WORK ORDER:
Please list all lines of the material below in which the string "double" occurs.

PROVIDED DATA:
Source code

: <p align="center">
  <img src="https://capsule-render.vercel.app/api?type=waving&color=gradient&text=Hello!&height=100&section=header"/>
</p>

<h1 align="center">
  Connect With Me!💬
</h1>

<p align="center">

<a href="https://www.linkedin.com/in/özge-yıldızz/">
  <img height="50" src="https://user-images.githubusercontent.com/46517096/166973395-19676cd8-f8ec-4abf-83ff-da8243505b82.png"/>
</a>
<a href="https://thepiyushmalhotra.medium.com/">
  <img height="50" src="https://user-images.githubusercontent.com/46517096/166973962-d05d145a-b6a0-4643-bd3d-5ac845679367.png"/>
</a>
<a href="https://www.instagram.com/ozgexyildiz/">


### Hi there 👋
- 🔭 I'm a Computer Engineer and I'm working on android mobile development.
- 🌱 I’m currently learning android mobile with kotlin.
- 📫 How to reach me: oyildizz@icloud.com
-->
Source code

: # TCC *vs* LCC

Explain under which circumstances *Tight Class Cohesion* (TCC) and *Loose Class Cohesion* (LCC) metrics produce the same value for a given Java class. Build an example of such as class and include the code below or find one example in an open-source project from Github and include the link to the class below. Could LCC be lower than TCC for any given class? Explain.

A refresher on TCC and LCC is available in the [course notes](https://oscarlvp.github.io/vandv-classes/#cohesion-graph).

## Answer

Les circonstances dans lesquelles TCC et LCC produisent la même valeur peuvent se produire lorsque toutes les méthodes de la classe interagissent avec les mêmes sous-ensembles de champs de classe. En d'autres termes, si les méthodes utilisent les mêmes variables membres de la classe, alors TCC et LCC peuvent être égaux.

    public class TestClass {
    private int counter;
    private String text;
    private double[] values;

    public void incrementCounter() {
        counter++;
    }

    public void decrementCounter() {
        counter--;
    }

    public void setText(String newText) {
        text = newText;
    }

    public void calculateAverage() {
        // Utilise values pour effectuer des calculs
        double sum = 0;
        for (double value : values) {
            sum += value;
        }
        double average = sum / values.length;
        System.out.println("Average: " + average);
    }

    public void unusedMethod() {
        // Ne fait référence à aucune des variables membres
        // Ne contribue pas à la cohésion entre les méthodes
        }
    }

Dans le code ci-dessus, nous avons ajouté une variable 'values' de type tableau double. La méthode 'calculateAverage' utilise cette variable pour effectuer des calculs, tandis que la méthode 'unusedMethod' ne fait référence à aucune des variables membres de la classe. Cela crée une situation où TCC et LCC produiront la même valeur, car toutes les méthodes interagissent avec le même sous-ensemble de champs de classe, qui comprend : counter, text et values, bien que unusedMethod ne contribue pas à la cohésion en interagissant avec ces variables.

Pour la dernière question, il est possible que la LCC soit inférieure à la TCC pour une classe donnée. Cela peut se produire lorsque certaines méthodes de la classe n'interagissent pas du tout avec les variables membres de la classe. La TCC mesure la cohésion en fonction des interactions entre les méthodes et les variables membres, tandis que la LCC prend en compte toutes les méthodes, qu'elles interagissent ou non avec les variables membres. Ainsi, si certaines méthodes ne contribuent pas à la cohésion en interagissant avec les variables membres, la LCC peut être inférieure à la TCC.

WRITTEN SOLUTION:
    private double[] values;
        double sum = 0;
        for (double value : values) {
        double average = sum / values.length;
Dans le code ci-dessus, nous avons ajouté une variable 'values' de type tableau double. La méthode 'calculateAverage' utilise cette variable pour effectuer des calculs, tandis que la méthode 'unusedMethod' ne fait référence à aucune des variables membres de la classe. Cela crée une situation où TCC et LCC produiront la même valeur, car toutes les méthodes interagissent avec le même sous-ensemble de champs de classe, qui comprend : counter, text et values, bien que unusedMethod ne contribue pas à la cohésion en interagissant avec ces variables.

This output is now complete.